Fall asleep faster
I can't go to sleep at night. What are some helpful ways to help me go to sleep faster?
Sleep can sometimes prove elusive. Even more mystifying is the fact that each person’s sleep latency—or the time it takes to fall asleep—is different; some people can be in dreamland in ten minutes while others struggle to get quality shut-eye and may take close to an hour to nod off completely. The toll of being tired is nothing to yawn at, especially when you have to be up and at ‘em early in the morning for work, study, or even play. If you’ve been consistently unable to fall asleep at night, you’re probably beyond counting sheep and drinking a glass of warm milk before bed.
Have you thought of your nighttime habits and how they might impact your ability to fall asleep? For example, is there something keeping you up at night? While there are many different conditions that can keep you from getting shut-eye, some are under your control. Here are some changes that you can consider making to your day that may make it easier to sleep:
- Create a bedtime schedule and routine. By going to sleep and waking up at the same times each day, your body may learn when it should prepare to rest and therefore allow you to fall asleep easier. Doing the same activities before going to bed such as reading a book or taking a bath can also help signal to your body that it should get ready to sleep.
- Keep your bedroom at a cooler temperature. As your body naturally decreases its temperature in preparation for sleep, keeping your bedroom between 60 and 67 degrees Fahrenheit may promote restfulness.
- Keep your bedroom dark and quiet to limit distracting stimuli. Turning off lights and drawing the blinds can help signal to your body and brain that it is time to sleep. It’s also a good idea to reduce screen time (i.e., phones, laptops, TVs, tablets) before bedtime.
- Engage in regular physical activity. Even following a low-impact fitness routine such as walking or yoga can reduce pent-up energy and make it easier to fall asleep at the end of the day.
- Finish eating meals about two or three hours before going to bed. Having a full stomach can make falling asleep uncomfortable.
- Consider an herbal remedy to help you sleep. Some medicinal plants that have been noted for sleep latency reduction are valerian, Indian ginseng, and Californian poppy. If you’d like to try these, it’s a good idea to talk with your health care provider first.
- Limit alcohol, nicotine, and caffeine intake close to bedtime. These three substances can disrupt sleep and cause you to wake up in the middle of the night. Therefore, you may find that reducing the amount that you consume before going to bed makes it easier to get some rest.
Ask yourself if environmental factors, eating habits, or daily routines may be keeping your eyes wide open. If it turns out that you already have the prime conditions for sleep established, it could be that stress or other worries are making it difficult to get some rest. Trying these suggestions may bring you some relief and get your mind to stop going into overdrive at night:
- Do something enjoyable and relaxing prior to bedtime. You can take a walk, chat with a friend, read something not related to school or work, take a bath, masturbate, etc. The idea here is to take your mind away from anything stressful or activating, allowing for greater ease into sleep.
- Make tomorrow's to-do list before you call it a night. Not only might you be more organized for the next day, you may also have fewer dreams about to-do lists and a better night's sleep overall.
- Instead of lying awake with worries, write them down in a journal. When you're done, close the book and put it away. Better to leave your stressors on the night table than take them to bed with you.
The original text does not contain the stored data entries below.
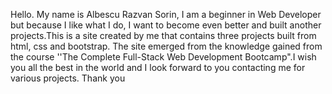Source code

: Hello. My name is Albescu Razvan Sorin, I am a beginner in Web Developer but because I like what I do, I want to become even better and built another projects.This is a site created by me that contains three projects built from html, css and bootstrap. The site emerged from the knowledge gained from the course ''The Complete Full-Stack Web Development Bootcamp".I wish you all the best in the world and I look forward to you contacting me for various projects. Thank you
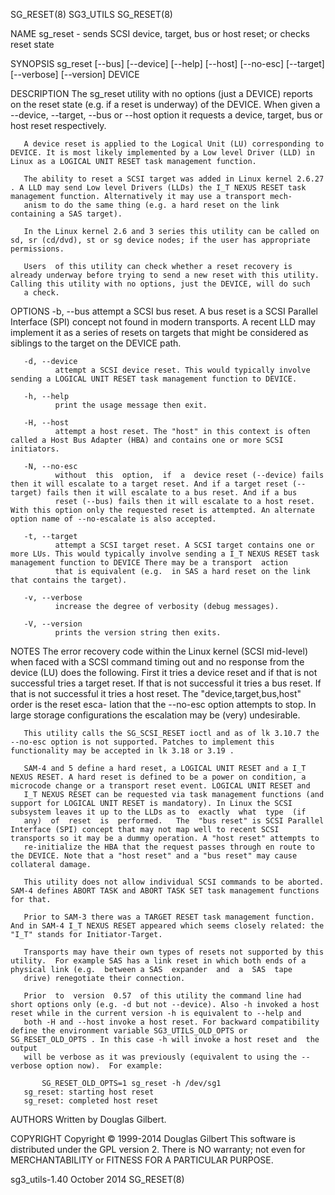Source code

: SG_RESET(8)                                                                                       SG3_UTILS                                                                                       SG_RESET(8)



NAME
       sg_reset - sends SCSI device, target, bus or host reset; or checks reset state

SYNOPSIS
       sg_reset [--bus] [--device] [--help] [--host] [--no-esc] [--target] [--verbose] [--version] DEVICE

DESCRIPTION
       The  sg_reset  utility  with  no options (just a DEVICE) reports on the reset state (e.g. if a reset is underway) of the DEVICE. When given a --device, --target, --bus or --host option it requests a
       device, target, bus or host reset respectively.

       A device reset is applied to the Logical Unit (LU) corresponding to DEVICE. It is most likely implemented by a Low level Driver (LLD) in Linux as a LOGICAL UNIT RESET task management function.

       The ability to reset a SCSI target was added in Linux kernel 2.6.27 . A LLD may send Low level Drivers (LLDs) the I_T NEXUS RESET task management function. Alternatively it may use a transport mech-
       anism to do the same thing (e.g. a hard reset on the link containing a SAS target).

       In the Linux kernel 2.6 and 3 series this utility can be called on sd, sr (cd/dvd), st or sg device nodes; if the user has appropriate permissions.

       Users  of this utility can check whether a reset recovery is already underway before trying to send a new reset with this utility. Calling this utility with no options, just the DEVICE, will do such
       a check.

OPTIONS
       -b, --bus
              attempt a SCSI bus reset. A bus reset is a SCSI Parallel Interface (SPI) concept not found in modern transports. A recent LLD may implement it as a series of resets on targets that  might  be
              considered as siblings to the target on the DEVICE path.

       -d, --device
              attempt a SCSI device reset. This would typically involve sending a LOGICAL UNIT RESET task management function to DEVICE.

       -h, --help
              print the usage message then exit.

       -H, --host
              attempt a host reset. The "host" in this context is often called a Host Bus Adapter (HBA) and contains one or more SCSI initiators.

       -N, --no-esc
              without  this  option,  if  a  device reset (--device) fails then it will escalate to a target reset. And if a target reset (--target) fails then it will escalate to a bus reset. And if a bus
              reset (--bus) fails then it will escalate to a host reset. With this option only the requested reset is attempted. An alternate option name of --no-escalate is also accepted.

       -t, --target
              attempt a SCSI target reset. A SCSI target contains one or more LUs. This would typically involve sending a I_T NEXUS RESET task management function to DEVICE There may be a transport  action
              that is equivalent (e.g.  in SAS a hard reset on the link that contains the target).

       -v, --verbose
              increase the degree of verbosity (debug messages).

       -V, --version
              prints the version string then exits.

NOTES
       The  error recovery code within the Linux kernel (SCSI mid-level) when faced with a SCSI command timing out and no response from the device (LU) does the following. First it tries a device reset and
       if that is not successful tries a target reset. If that is not successful it tries a bus reset. If that is not successful it tries a host reset. The "device,target,bus,host" order is the reset esca-
       lation that the --no-esc option attempts to stop. In large storage configurations the escalation may be (very) undesirable.

       This utility calls the SG_SCSI_RESET ioctl and as of lk 3.10.7 the --no-esc option is not supported. Patches to implement this functionality may be accepted in lk 3.18 or 3.19 .

       SAM-4 and 5 define a hard reset, a LOGICAL UNIT RESET and a I_T NEXUS RESET. A hard reset is defined to be a power on condition, a microcode change or a transport reset event. LOGICAL UNIT RESET and
       I_T NEXUS RESET can be requested via task management functions (and support for LOGICAL UNIT RESET is mandatory). In Linux the SCSI subsystem leaves it up to the LLDs as to  exactly  what  type  (if
       any)  of  reset  is  performed.   The  "bus reset" is SCSI Parallel Interface (SPI) concept that may not map well to recent SCSI transports so it may be a dummy operation. A "host reset" attempts to
       re-initialize the HBA that the request passes through en route to the DEVICE. Note that a "host reset" and a "bus reset" may cause collateral damage.

       This utility does not allow individual SCSI commands to be aborted. SAM-4 defines ABORT TASK and ABORT TASK SET task management functions for that.

       Prior to SAM-3 there was a TARGET RESET task management function. And in SAM-4 I_T NEXUS RESET appeared which seems closely related: the "I_T" stands for Initiator-Target.

       Transports may have their own types of resets not supported by this utility.  For example SAS has a link reset in which both ends of a physical link (e.g.  between a SAS  expander  and  a  SAS  tape
       drive) renegotiate their connection.

       Prior  to  version  0.57  of this utility the command line had short options only (e.g. -d but not --device). Also -h invoked a host reset while in the current version -h is equivalent to --help and
       both -H and --host invoke a host reset. For backward compatibility define the environment variable SG3_UTILS_OLD_OPTS or SG_RESET_OLD_OPTS . In this case -h will invoke a host reset and  the  output
       will be verbose as it was previously (equivalent to using the --verbose option now).  For example:

           SG_RESET_OLD_OPTS=1 sg_reset -h /dev/sg1
       sg_reset: starting host reset
       sg_reset: completed host reset

AUTHORS
       Written by Douglas Gilbert.

COPYRIGHT
       Copyright © 1999-2014 Douglas Gilbert
       This software is distributed under the GPL version 2. There is NO warranty; not even for MERCHANTABILITY or FITNESS FOR A PARTICULAR PURPOSE.



sg3_utils-1.40                                                                                   October 2014                                                                                     SG_RESET(8)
- Listen to music or a guided imagery tape to help ease you into Zzz-land. While these techniques by themselves don’t necessarily improve sleep, they may help you relax so your mind is more ready for sleep. Research has also found that mindfulness meditation leads to improved quality of sleep for those with insomnia. You can find videos or playlists online that have pleasant scenes or narrations in which you visualize yourself relaxing. Progressive muscle relaxation is another exercise that may ease your body into sleep.
If these suggestions alone aren't enough to address the factors that are causing you lost sleep, combining them with counseling or speaking with a health care provider can be a sleep tonic worth considering.